Civil Rights Award presented to Shankill community activist

Fionnbarra O'Dochartaigh presenting the award to Eileen Weir, a prominent community activist in the Shankill.
Fionnbarra O'Dochartaigh presenting the award to Eileen Weir, a prominent community activist in the Shankill.

A prestigious Civil Rights Memorial award has been presented by a 1967 co-founder of the Civil Rights Association, Fionnbarra O’Dochartaigh, to Eileen Weir, a prominent community activist in Belfast’s loyalist Shankill area.

The hand-over took place during the recent McCluskey Summer School at The Junction in Dungannon.

Mr. O’Dochartaigh’s was passing on the award he himself had received. Among previous recipients were former Taoiseach, the late Garrett FitzGerald, Austin Currie, John Hume, and Ivan Cooper.

The latest recipient was not aware that she had been chosen and was surprised when Mr. O’Dochartaigh, a socialist republican, made his personal choice known.
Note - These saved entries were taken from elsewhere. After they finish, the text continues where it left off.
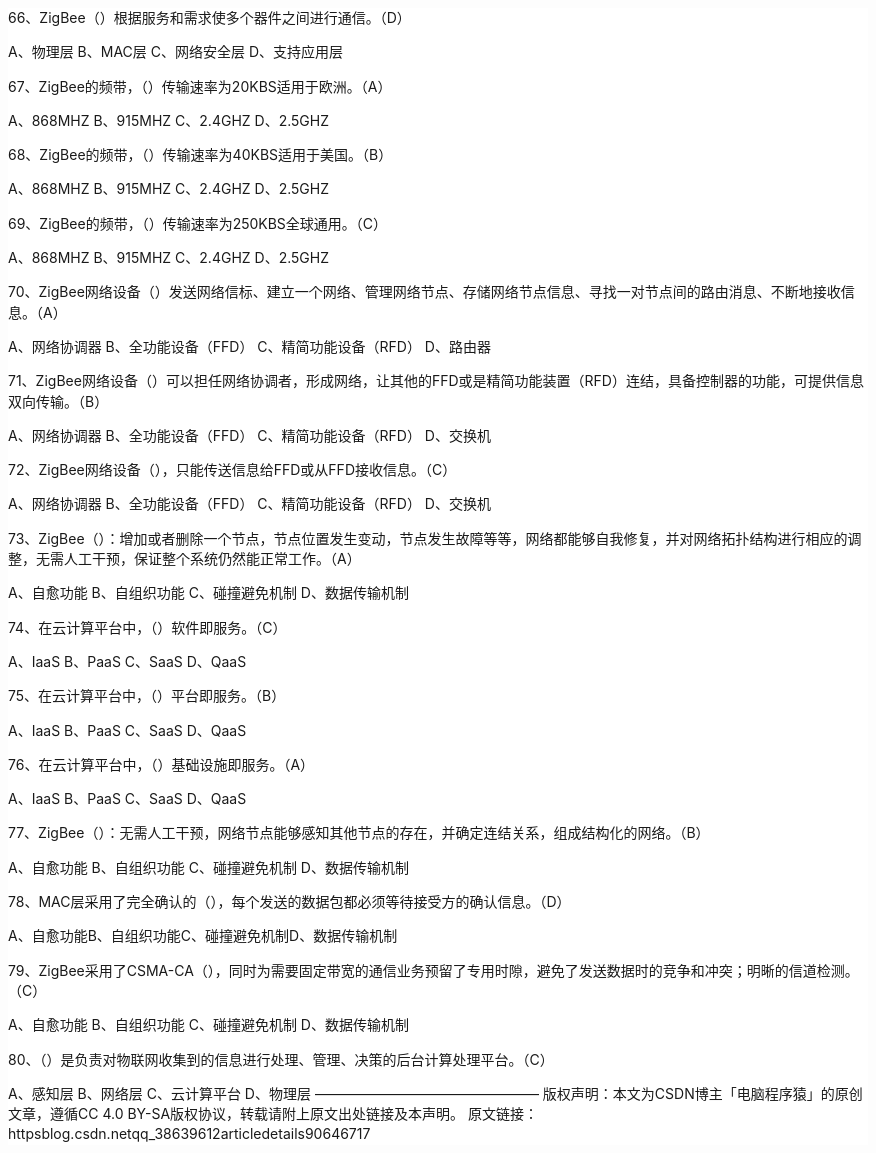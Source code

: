 66、ZigBee（）根据服务和需求使多个器件之间进行通信。（D）

A、物理层  B、MAC层   C、网络安全层  D、支持应用层

67、ZigBee的频带，（）传输速率为20KBS适用于欧洲。（A）

A、868MHZ   B、915MHZ   C、2.4GHZ  D、2.5GHZ

68、ZigBee的频带，（）传输速率为40KBS适用于美国。（B）

A、868MHZ  B、915MHZ  C、2.4GHZ  D、2.5GHZ

69、ZigBee的频带，（）传输速率为250KBS全球通用。（C）

A、868MHZ  B、915MHZ  C、2.4GHZ  D、2.5GHZ

70、ZigBee网络设备（）发送网络信标、建立一个网络、管理网络节点、存储网络节点信息、寻找一对节点间的路由消息、不断地接收信息。（A）

A、网络协调器   B、全功能设备（FFD）   C、精简功能设备（RFD）  D、路由器

71、ZigBee网络设备（）可以担任网络协调者，形成网络，让其他的FFD或是精简功能装置（RFD）连结，具备控制器的功能，可提供信息双向传输。（B）

A、网络协调器  B、全功能设备（FFD）  C、精简功能设备（RFD）   D、交换机

72、ZigBee网络设备（），只能传送信息给FFD或从FFD接收信息。（C）

A、网络协调器   B、全功能设备（FFD）  C、精简功能设备（RFD）   D、交换机

73、ZigBee（）：增加或者删除一个节点，节点位置发生变动，节点发生故障等等，网络都能够自我修复，并对网络拓扑结构进行相应的调整，无需人工干预，保证整个系统仍然能正常工作。（A）

A、自愈功能   B、自组织功能  C、碰撞避免机制   D、数据传输机制

74、在云计算平台中，（）软件即服务。（C）

A、IaaS   B、PaaS   C、SaaS  D、QaaS

75、在云计算平台中，（）平台即服务。（B）

A、IaaS   B、PaaS  C、SaaS   D、QaaS

76、在云计算平台中，（）基础设施即服务。（A）

A、IaaS  B、PaaS  C、SaaS  D、QaaS

77、ZigBee（）：无需人工干预，网络节点能够感知其他节点的存在，并确定连结关系，组成结构化的网络。（B）

A、自愈功能   B、自组织功能   C、碰撞避免机制   D、数据传输机制

78、MAC层采用了完全确认的（），每个发送的数据包都必须等待接受方的确认信息。（D）

A、自愈功能B、自组织功能C、碰撞避免机制D、数据传输机制

79、ZigBee采用了CSMA-CA（），同时为需要固定带宽的通信业务预留了专用时隙，避免了发送数据时的竞争和冲突；明晰的信道检测。（C）

A、自愈功能  B、自组织功能  C、碰撞避免机制  D、数据传输机制

80、（）是负责对物联网收集到的信息进行处理、管理、决策的后台计算处理平台。（C）

A、感知层  B、网络层   C、云计算平台  D、物理层
————————————————
版权声明：本文为CSDN博主「电脑程序猿」的原创文章，遵循CC 4.0 BY-SA版权协议，转载请附上原文出处链接及本声明。
原文链接：httpsblog.csdn.netqq_38639612articledetails90646717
In his address Fionnbarra O’Dochartaigh said: “Eileen follows in the footsteps of two of the former male holders of this award who were also proud, progressive Protestants. She was born and reared on the Shankhill Road. She has lived there throughout the Troubles and was employed in Gallagher’s tobacco factory. While there she became a staunch trade unionist, a role which incrementally developed her socialist beliefs.

“After she was made redundant she facilitated black taxi tours of the Shankill area for tourists, media and international agencies. It was during this time she first volunteered with the Shankill Women’s Centre, whose sponsors include the International Fund for Ireland. Eileen has become a household name in that loyalist district of Belfast. She is best known across the region and beyond as a feminist and working-class campaigner who leaves an impression everywhere she goes”.

He added: “Our cross-community 50th Anniversary Commemoration Committee has been grateful to Eileen in relation to her participation on panels at various events throughout this important year.

“For most Civil Rights leaders and activists she has helped us understand what it was like in Protestant working-class areas during the Civil Rights campaign, particularly as a high degree of hostility was witnessed although NICRA was created to achieve major socio-economic reforms for all sections of the community. Therefore, based on my personal choice as its last recipient, I am delighted to pass Dr. Conn McCluskey’s ‘Harpist’ sculpture to a female, a progressive Protestant and a fellow dedicated grass-roots human rights activist.

“If the cancer of sectarianism is faced head-on within all our communities, together, the common people will overcome, someday,” he concluded.